Source records
┄┄┄┄┄┄┄┄┄┄┄┄┄┄┄┄┄┄┄┄

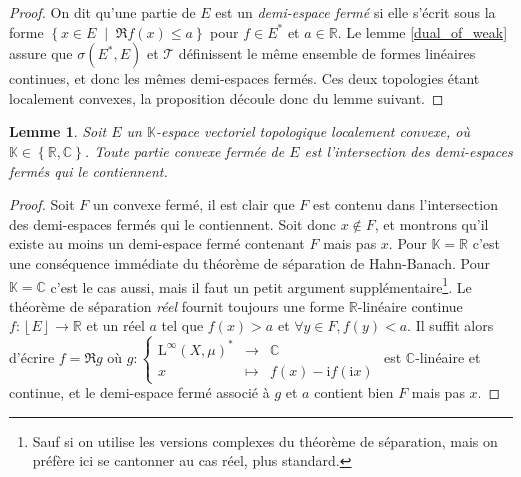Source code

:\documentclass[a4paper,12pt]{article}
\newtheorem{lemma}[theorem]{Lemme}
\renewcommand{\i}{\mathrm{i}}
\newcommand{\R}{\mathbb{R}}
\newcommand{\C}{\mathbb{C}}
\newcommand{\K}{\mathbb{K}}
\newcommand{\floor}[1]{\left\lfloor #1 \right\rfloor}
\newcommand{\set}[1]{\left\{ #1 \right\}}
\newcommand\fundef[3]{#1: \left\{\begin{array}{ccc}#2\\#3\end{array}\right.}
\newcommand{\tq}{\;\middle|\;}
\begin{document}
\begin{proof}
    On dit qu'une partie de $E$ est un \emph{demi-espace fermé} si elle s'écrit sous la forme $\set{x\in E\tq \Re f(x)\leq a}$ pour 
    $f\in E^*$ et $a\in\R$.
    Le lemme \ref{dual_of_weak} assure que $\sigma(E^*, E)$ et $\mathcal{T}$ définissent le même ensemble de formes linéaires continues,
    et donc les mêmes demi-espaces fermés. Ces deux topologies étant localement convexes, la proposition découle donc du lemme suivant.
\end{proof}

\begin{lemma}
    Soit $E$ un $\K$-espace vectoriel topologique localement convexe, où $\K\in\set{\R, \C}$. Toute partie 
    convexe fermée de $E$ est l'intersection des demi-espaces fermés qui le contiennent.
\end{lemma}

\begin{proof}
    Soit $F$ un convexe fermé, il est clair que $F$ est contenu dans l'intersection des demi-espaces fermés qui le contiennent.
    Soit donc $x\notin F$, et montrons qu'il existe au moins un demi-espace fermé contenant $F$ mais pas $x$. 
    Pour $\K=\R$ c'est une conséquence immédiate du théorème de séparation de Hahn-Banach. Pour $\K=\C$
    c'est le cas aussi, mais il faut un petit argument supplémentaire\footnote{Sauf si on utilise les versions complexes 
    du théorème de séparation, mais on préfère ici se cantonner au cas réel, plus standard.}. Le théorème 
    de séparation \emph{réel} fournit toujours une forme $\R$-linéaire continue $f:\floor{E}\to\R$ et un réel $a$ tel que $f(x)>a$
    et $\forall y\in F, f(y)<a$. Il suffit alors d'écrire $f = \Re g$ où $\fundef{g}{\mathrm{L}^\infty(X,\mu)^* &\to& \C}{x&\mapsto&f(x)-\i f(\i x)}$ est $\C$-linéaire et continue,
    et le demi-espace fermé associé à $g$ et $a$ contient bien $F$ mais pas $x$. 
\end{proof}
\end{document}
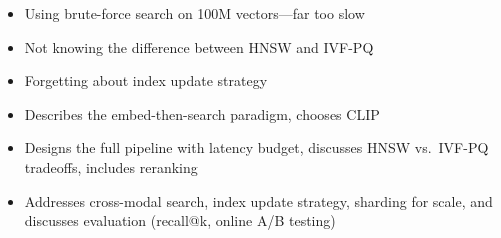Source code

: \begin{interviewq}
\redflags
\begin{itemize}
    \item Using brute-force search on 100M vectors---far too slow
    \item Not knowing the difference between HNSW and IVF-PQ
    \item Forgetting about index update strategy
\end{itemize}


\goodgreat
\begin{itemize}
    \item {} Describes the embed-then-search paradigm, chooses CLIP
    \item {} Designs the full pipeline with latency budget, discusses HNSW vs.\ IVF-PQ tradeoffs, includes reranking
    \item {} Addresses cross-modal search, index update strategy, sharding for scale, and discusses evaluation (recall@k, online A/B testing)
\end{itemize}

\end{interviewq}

┄┄┄┄┄┄┄┄┄┄┄┄┄┄┄┄┄┄┄┄

Task to carry out - Once you find the string "search" in a line of the records, copy that line.

Answer to the exercise -
    \item Using brute-force search on 100M vectors---far too slow
    \item {} Describes the embed-then-search paradigm, chooses CLIP
    \item {} Addresses cross-modal search, index update strategy, sharding for scale, and discusses evaluation (recall@k, online A/B testing)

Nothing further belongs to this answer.